Done,sigh.. some more bugs found near the one you found..related to
digest auth, in 4.0 and 3.3....glups ( wonders of copy & paste )
Thanks Bojan..
Saludos ,
Ignacio J. Ortega ( buried on my daily job )
> -----Mensaje original-----
> De: [EMAIL PROTECTED] [mailto:[EMAIL PROTECTED]]
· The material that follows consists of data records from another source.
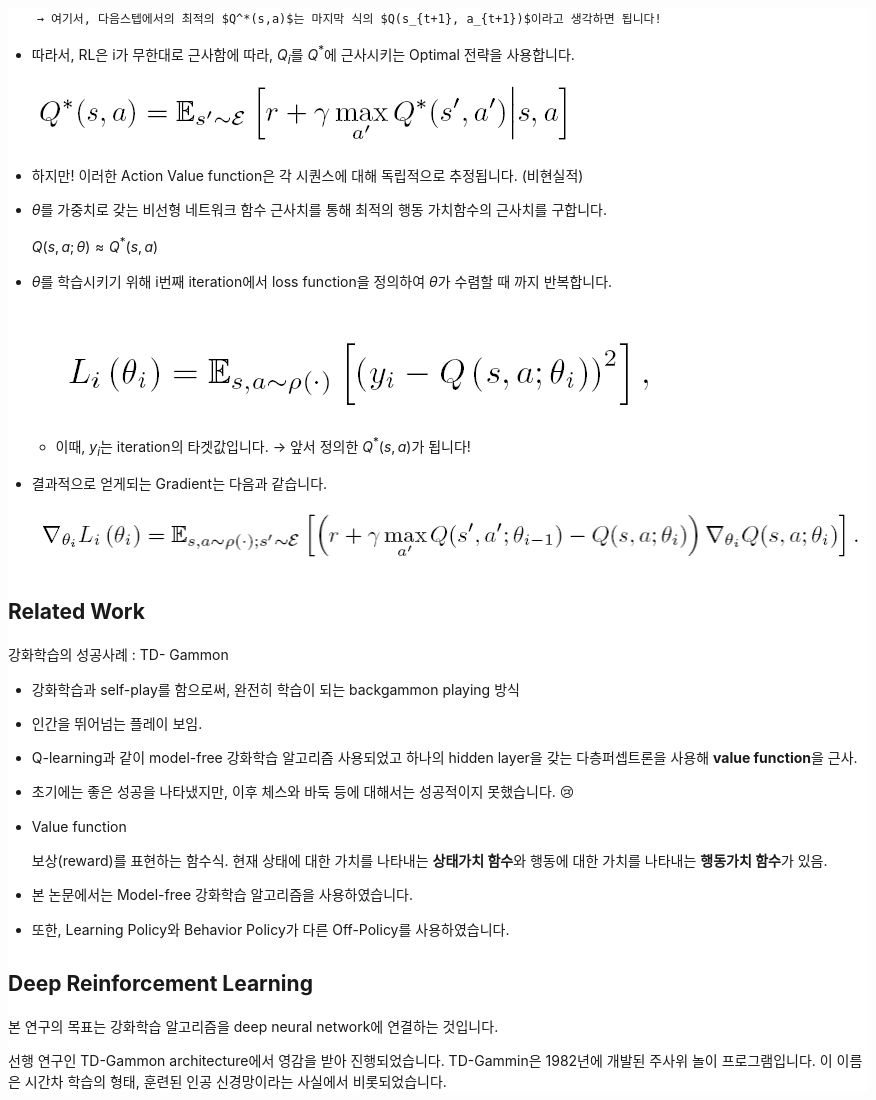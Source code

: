         → 여기서, 다음스텝에서의 최적의 $Q^*(s,a)$는 마지막 식의 $Q(s_{t+1}, a_{t+1})$이라고 생각하면 됩니다!
        
- 따라서, RL은 i가 무한대로 근사함에 따라, $Q_i$를 $Q^*$에 근사시키는 Optimal 전략을 사용합니다.
    
    ![img6](./Fig/fig6.png)
    

- 하지만! 이러한 Action Value function은 각 시퀀스에 대해 독립적으로 추정됩니다. (비현실적)
- $\theta$를 가중치로 갖는 비선형 네트워크 함수 근사치를 통해 최적의 행동 가치함수의 근사치를 구합니다.
    
    $Q(s,a ; \theta) \approx Q^*(s,a)$
    
- $\theta$를 학습시키기 위해 i번째 iteration에서 loss function을 정의하여 $\theta$가 수렴할 때 까지 반복합니다.
    
    ![img7](./Fig/fig7.png)
    
    - 이때, $y_i$는 iteration의 타겟값입니다. → 앞서 정의한 $Q^*(s,a)$가 됩니다!
- 결과적으로 얻게되는 Gradient는 다음과 같습니다.
    
    ![img8](./Fig/fig8.png)
    

## Related Work

강화학습의 성공사례 : TD- Gammon

- 강화학습과 self-play를 함으로써, 완전히 학습이 되는 backgammon playing 방식
- 인간을 뛰어넘는 플레이 보임.
- Q-learning과 같이 model-free 강화학습 알고리즘 사용되었고 하나의 hidden layer을 갖는 다층퍼셉트론을 사용해 **value function**을 근사.
- 초기에는 좋은 성공을 나타냈지만, 이후 체스와 바둑 등에 대해서는 성공적이지 못했습니다. 😢
- Value function
    
    보상(reward)를 표현하는 함수식. 현재 상태에 대한 가치를 나타내는 **상태가치 함수**와 행동에 대한 가치를 나타내는 **행동가치 함수**가 있음.
    

- 본 논문에서는 Model-free 강화학습 알고리즘을 사용하였습니다.
- 또한, Learning Policy와 Behavior Policy가 다른 Off-Policy를 사용하였습니다.

## Deep Reinforcement Learning

본 연구의 목표는 강화학습 알고리즘을 deep neural network에 연결하는 것입니다. 

선행 연구인 TD-Gammon architecture에서 영감을 받아 진행되었습니다. TD-Gammin은 1982년에 개발된 주사위 놀이 프로그램입니다. 이 이름은 시간차 학습의 형태, 훈련된 인공 신경망이라는 사실에서 비롯되었습니다.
> Enviado el: martes 10 de abril de 2001 4:43
> Para: Tomcat Dev List
> Asunto: Bug in JDBCRealm Tomcat 3.3m2
>
>
> The digest should be called on credentials, not on what's
> picked up from
> the database. That would already be digested. Here is the patch for
> JDBCRealm.java:
>
> ---
> jakarta-tomcat-3.3-src-original/src/share/org/apache/tomcat/mo
> dules/aaa/JDBC
> Realm.java Wed Feb 28 06:10:16 2001
> +++
> jakarta-tomcat-3.3-src/src/share/org/apache/tomcat/modules/aaa
> /JDBCRealm.jav
> a Tue Apr 10 12:27:59 2001
> @@ -284,7 +284,7 @@
> return true;
> }
> } else {
> - if (credentials.equals(digest(rs1.getString(1),
> digest))) {
> + if (rs1.getString(1).equals(digest(credentials,
> digest))) {
> if (debug >= 2)
>
> log(sm.getString("jdbcRealm.authenticateSuccess", u
> sername));
> return true;
>
> Bojan
>